··· Data to examine ···

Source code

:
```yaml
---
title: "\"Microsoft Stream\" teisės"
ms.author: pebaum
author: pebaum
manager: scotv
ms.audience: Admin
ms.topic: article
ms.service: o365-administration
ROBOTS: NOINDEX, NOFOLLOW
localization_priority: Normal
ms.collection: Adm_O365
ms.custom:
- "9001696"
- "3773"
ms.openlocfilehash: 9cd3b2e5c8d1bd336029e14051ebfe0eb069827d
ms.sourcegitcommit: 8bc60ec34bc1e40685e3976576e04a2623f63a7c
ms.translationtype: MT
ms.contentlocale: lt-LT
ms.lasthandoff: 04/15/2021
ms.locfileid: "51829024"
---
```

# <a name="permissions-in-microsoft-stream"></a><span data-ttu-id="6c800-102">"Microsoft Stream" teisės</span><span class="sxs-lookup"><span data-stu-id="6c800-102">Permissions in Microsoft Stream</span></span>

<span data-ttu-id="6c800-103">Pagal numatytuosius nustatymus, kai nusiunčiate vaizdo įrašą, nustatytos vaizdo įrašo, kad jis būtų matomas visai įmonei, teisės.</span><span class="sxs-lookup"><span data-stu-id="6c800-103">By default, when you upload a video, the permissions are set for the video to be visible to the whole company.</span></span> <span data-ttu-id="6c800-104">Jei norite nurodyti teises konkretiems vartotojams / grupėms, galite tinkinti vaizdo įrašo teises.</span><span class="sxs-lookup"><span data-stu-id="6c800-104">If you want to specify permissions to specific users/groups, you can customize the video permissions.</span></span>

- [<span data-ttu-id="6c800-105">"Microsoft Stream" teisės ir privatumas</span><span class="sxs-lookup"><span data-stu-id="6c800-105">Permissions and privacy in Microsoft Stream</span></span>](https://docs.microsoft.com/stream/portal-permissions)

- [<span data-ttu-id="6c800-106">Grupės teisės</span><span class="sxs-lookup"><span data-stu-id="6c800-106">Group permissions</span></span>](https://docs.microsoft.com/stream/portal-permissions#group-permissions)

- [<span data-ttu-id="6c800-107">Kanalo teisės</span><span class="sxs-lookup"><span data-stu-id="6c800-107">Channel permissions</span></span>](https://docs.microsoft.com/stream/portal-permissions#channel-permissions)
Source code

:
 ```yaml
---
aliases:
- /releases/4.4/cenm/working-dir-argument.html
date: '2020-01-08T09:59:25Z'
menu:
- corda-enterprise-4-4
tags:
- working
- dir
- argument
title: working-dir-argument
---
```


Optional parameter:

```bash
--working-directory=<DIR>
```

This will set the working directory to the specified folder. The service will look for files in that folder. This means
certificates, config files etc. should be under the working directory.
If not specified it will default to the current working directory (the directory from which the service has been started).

···
··· Data to examine ···

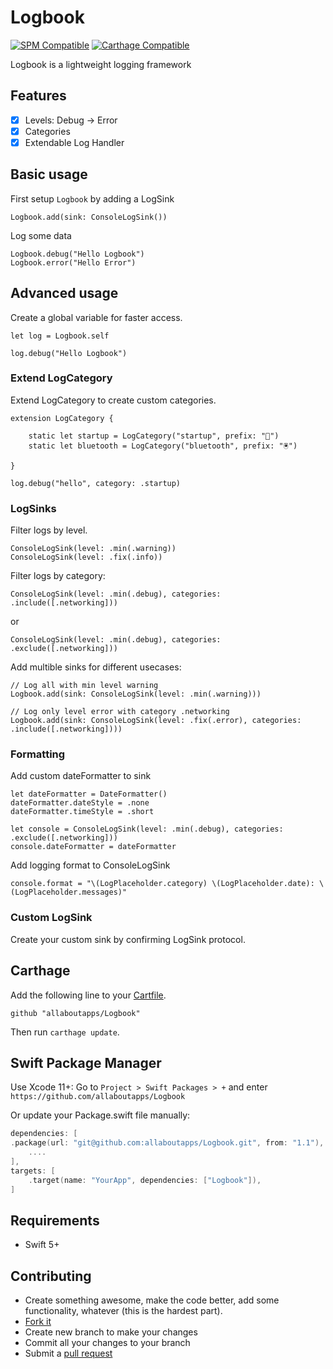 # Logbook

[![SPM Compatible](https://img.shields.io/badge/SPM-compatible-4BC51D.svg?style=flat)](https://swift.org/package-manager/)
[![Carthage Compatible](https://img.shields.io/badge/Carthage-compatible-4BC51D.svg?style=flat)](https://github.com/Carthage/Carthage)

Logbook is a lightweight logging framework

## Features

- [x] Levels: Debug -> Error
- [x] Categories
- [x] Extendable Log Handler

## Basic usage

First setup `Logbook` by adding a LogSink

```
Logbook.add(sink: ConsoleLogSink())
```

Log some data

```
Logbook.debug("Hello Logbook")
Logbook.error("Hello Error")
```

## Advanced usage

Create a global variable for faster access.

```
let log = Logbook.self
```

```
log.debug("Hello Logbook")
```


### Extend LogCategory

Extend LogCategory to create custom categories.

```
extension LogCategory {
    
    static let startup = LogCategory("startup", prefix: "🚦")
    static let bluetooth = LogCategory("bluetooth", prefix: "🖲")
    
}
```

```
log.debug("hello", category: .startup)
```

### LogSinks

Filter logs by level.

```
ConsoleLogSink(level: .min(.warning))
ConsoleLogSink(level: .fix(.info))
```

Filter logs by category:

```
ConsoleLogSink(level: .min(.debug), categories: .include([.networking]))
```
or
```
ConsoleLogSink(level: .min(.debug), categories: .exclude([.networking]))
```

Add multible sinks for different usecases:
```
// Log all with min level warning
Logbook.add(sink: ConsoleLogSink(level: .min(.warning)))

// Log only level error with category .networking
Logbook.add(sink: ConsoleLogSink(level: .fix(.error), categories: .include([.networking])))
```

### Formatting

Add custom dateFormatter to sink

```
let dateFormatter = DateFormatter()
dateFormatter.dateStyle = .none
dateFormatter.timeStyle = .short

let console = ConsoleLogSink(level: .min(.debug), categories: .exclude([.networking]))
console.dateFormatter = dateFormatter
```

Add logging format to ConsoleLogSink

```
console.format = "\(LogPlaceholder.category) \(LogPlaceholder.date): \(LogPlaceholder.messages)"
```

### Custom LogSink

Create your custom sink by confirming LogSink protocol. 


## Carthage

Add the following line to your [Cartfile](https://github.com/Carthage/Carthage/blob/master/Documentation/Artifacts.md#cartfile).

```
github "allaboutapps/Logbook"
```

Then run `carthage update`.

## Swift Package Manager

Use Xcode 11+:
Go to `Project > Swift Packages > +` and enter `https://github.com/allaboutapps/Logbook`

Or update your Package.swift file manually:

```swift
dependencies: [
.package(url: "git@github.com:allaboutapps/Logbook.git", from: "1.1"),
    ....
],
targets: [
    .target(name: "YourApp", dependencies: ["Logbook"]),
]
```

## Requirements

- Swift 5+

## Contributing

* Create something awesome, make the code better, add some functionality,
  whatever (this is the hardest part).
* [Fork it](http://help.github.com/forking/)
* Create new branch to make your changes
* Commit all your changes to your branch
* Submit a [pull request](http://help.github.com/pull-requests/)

···

Working through the records, copy each line in which the word "prefix" appears.

    static let startup = LogCategory("startup", prefix: "🚦")
    static let bluetooth = LogCategory("bluetooth", prefix: "🖲")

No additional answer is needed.